To make sure club members don't forget what their team is all about, Bruckkner and the other coaches give a little pre-game pep talk to the hockey players.
"Before each game, we talk about the style of play we're looking for," Bruckner said, "And we tell everybody 'We're doing this for Steve Rigazio. This is what we're here for. Don't forget about what happened to Steve.' "
To help raise money for their cause, Kilroy's Hockey Club players are actually penalized for scoring goals.
"They pay $3 per goal but if they get an assist, they get $1 credit," Bruckner said of one of the club's fundraising means, which also includes a golf tournament. "And they pay $1 per penalty minute. We're trying to beat ALS one goal at a time."
Since 2002, Bruckner said the club has raised around $40,000 in funds to help fight the disease. He said this year's golf tournament raised about $17,000 for ALS.
"All the money that we raise, our net revenue, we donate to our local ALS of Nevada Association," Bruckner said.

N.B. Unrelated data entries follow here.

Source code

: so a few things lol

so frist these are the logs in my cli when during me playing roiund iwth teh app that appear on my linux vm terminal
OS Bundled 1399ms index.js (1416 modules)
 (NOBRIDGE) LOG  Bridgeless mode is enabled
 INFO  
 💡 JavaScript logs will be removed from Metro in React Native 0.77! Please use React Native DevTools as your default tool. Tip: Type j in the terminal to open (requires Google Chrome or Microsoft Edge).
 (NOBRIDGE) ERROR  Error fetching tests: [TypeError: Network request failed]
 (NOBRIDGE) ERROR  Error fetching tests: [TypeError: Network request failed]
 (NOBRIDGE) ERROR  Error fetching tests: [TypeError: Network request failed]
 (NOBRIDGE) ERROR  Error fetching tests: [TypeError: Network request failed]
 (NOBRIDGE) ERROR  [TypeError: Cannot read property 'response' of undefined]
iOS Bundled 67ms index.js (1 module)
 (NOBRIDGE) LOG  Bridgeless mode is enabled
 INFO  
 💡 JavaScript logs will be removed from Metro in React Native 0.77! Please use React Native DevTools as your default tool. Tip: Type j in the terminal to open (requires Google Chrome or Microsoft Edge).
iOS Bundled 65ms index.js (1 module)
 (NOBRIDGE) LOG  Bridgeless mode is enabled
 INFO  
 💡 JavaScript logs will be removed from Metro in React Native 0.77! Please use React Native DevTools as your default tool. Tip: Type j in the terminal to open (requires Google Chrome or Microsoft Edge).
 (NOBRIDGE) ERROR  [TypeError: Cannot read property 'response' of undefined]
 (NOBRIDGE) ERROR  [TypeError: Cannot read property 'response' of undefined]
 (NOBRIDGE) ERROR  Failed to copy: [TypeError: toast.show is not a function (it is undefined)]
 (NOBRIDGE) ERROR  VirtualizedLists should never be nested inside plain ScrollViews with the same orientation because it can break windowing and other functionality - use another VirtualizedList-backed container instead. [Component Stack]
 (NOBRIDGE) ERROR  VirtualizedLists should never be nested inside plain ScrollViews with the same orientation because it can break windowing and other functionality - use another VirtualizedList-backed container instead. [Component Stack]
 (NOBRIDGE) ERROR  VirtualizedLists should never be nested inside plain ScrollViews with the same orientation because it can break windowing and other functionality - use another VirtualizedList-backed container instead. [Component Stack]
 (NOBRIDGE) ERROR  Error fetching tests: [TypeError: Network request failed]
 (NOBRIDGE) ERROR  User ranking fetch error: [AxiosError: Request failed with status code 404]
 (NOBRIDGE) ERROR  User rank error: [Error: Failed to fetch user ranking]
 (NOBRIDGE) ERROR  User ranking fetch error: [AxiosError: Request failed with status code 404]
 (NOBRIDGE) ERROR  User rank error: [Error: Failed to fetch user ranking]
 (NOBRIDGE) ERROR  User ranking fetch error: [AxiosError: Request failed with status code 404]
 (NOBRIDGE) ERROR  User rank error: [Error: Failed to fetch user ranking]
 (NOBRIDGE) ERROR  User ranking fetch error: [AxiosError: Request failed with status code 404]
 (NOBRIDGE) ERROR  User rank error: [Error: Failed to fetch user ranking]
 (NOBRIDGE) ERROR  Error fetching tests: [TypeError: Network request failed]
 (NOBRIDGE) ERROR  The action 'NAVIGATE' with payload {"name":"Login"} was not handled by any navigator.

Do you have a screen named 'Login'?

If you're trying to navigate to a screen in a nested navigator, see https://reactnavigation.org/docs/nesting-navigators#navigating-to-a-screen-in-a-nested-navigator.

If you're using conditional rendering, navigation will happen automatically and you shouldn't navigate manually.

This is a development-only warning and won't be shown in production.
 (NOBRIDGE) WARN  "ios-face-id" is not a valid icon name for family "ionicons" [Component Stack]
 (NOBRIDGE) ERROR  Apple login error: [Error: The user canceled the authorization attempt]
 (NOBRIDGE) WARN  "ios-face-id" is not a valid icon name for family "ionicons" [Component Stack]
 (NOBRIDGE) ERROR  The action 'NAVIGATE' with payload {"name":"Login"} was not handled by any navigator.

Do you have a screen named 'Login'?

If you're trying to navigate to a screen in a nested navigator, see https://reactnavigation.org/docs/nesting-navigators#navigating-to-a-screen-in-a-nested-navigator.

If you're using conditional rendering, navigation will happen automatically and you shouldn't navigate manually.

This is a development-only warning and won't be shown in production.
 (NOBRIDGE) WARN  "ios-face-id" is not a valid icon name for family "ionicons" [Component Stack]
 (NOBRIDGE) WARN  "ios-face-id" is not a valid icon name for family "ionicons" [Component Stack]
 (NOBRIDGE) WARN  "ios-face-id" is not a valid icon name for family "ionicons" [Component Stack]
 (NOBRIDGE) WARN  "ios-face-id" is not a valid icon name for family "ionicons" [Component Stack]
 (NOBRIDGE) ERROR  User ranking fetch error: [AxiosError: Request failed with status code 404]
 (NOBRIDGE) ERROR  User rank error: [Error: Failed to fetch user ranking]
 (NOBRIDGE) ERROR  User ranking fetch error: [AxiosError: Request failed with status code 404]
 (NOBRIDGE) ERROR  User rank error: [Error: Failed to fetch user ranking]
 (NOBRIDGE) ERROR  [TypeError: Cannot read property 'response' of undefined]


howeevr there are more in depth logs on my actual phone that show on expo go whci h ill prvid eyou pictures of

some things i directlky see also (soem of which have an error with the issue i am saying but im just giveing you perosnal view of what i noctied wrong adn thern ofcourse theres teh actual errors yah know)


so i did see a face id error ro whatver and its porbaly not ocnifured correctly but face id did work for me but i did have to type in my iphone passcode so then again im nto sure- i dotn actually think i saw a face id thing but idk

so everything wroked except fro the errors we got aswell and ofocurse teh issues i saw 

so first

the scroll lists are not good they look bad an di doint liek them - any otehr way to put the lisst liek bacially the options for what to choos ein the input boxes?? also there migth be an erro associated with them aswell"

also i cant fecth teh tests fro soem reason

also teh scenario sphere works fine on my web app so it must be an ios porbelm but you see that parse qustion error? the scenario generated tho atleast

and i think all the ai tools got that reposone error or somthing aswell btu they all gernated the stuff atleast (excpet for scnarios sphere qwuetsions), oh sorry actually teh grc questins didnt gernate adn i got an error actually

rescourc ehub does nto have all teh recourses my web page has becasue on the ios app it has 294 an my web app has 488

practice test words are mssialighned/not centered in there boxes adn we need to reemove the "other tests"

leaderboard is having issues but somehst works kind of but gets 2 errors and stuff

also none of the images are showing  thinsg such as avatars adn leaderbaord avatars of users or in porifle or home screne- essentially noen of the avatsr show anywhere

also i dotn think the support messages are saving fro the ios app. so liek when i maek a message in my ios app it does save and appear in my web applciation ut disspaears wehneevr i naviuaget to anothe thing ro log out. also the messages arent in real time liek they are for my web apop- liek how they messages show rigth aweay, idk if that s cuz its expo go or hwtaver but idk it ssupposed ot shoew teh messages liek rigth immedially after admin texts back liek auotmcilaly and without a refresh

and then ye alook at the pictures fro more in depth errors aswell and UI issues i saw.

When asked what he thought Rigazio would think of what Kilroy's Hockey Club was doing to help try and fight the disease that took his life, Bruckner was sure his former linemate would be happy.
"I think he'd be proud of us," Bruckner said. "I don't know if he was truly aware how much he affected all of our lives. And until something like that happens, you don't really know what comes out in people. We have a close relationship with the ALS of Nevada Association. And it's our goal and it's their goal too -- to put them out of business. And by putting them (the ALS of Nevada) out of business means that they've found a cure for it. And there is nothing more we'd like to see than a cure for this disease."